Making friends with people as an adult is an emotional process since it demands us to be vulnerable to make those deeper connections. The idea isn’t to be vulnerable from the very start, but rather to get out and meet a variety of people. To use the opportunity to explore your emotions and to develop them in the first place.
It Allows Us To Actually Feel
At the end of the day, a lot of the unpopular views and toxic masculinity stems from so much of what society has expected men to be like. It’s years of being in gender roles and that men have to be fit, wealthy, and a protector of his family. And while those things generally are a good thing, society has twisted it in such a way that this is the only appropriate thing a man can be.
Men were scared to be gay because of years of gender conforming as a kid. It resulted in the same kind of violence we are seeing today towards trans communities in Canada and in the US.
The idea of women making more money could be partially why we still have a wage gap between genders or a pink tax. It’s as if there is this fear that a woman making more money somehow emasculates men. That one’s true value is based on the numbers in your bank account and that a man’s should always be more than women.
These kinds of expectations created these environments at least partially and it’s also stunted men’s ability to communicate and express themselves.
When you’re in social settings and have deeper connections with someone or many, you’re creating a safer place to express yourself and to truly feel. It helps you to avoid those toxic communities and being roped into those things because you realize they’re mind games.
We all know that friendships offer a variety of benefits and those benefits can come from online sources too. But through my own experiences, I recognize the importance of having connections offline. To be able to form deeper and more genuine bonds with people that way.

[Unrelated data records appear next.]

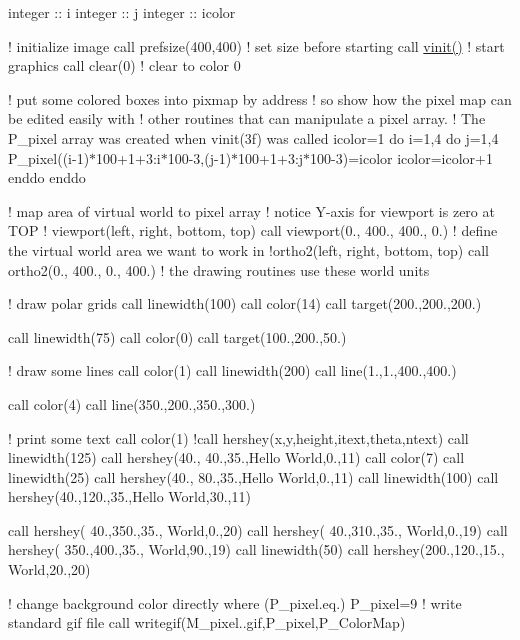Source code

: integer \+:\+: i integer \+:\+: j integer \+:\+: icolor

! initialize image call prefsize(400,400) ! set size before starting call \hyperlink{namespacem__pixel_ac03ca8f23fdadb60599b6ea4dc87a6d9}{vinit()} ! start graphics call clear(0) ! clear to color 0

! put some colored boxes into pixmap by address ! so show how the pixel map can be edited easily with ! other routines that can manipulate a pixel array. ! The P\+\_\+pixel array was created when vinit(3f) was called icolor=1 do i=1,4 do j=1,4 P\+\_\+pixel((i-\/1)$\ast$100+1+3\+:i$\ast$100-\/3,(j-\/1)$\ast$100+1+3\+:j$\ast$100-\/3)=icolor icolor=icolor+1 enddo enddo

! map area of virtual world to pixel array ! notice Y-\/axis for viewport is zero at T\+OP ! viewport(left, right, bottom, top) call viewport(0., 400., 400., 0.) ! define the virtual world area we want to work in !ortho2(left, right, bottom, top) call ortho2(0., 400., 0., 400.) ! the drawing routines use these world units

! draw polar grids call linewidth(100) call color(14) call target(200.,200.,200.)

call linewidth(75) call color(0) call target(100.,200.,50.)

! draw some lines call color(1) call linewidth(200) call line(1.,1.,400.,400.)

call color(4) call line(350.,200.,350.,300.)

! print some text call color(1) !call hershey(x,y,height,itext,theta,ntext) call linewidth(125) call hershey(40., 40.,35.,\textquotesingle{}Hello World\textquotesingle{},0.,11) call color(7) call linewidth(25) call hershey(40., 80.,35.,\textquotesingle{}Hello World\textquotesingle{},0.,11) call linewidth(100) call hershey(40.,120.,35.,\textquotesingle{}Hello World\textquotesingle{},30.,11)

call hershey( 40.,350.,35.,\textquotesingle{} World\textquotesingle{},0.,20) call hershey( 40.,310.,35.,\textquotesingle{} World\textquotesingle{},0.,19) call hershey( 350.,400.,35.,\textquotesingle{} World\textquotesingle{},90.,19) call linewidth(50) call hershey(200.,120.,15.,\textquotesingle{} World\textquotesingle{},20.,20)

! change background color directly where (P\+\_\+pixel.\+eq.) P\+\_\+pixel=9 ! write standard gif file call writegif(\textquotesingle{}M\+\_\+pixel..\+gif\textquotesingle{},P\+\_\+pixel,P\+\_\+\+Color\+Map)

The task of making friends is not easy. It’s not something that can be optimized or lifehack your way through. It takes a lot of time and energy and commitment. Worse, it could all be wasted in a blink of an eye.
But it becomes a great deal more challenging when you are emotionally stunted or haven’t had the opportunity to discover who you are or understand your emotions. Between that and the risk of falling into the wrong groups, it becomes more important now more than ever for men to make real connections and navigate friendship building these days.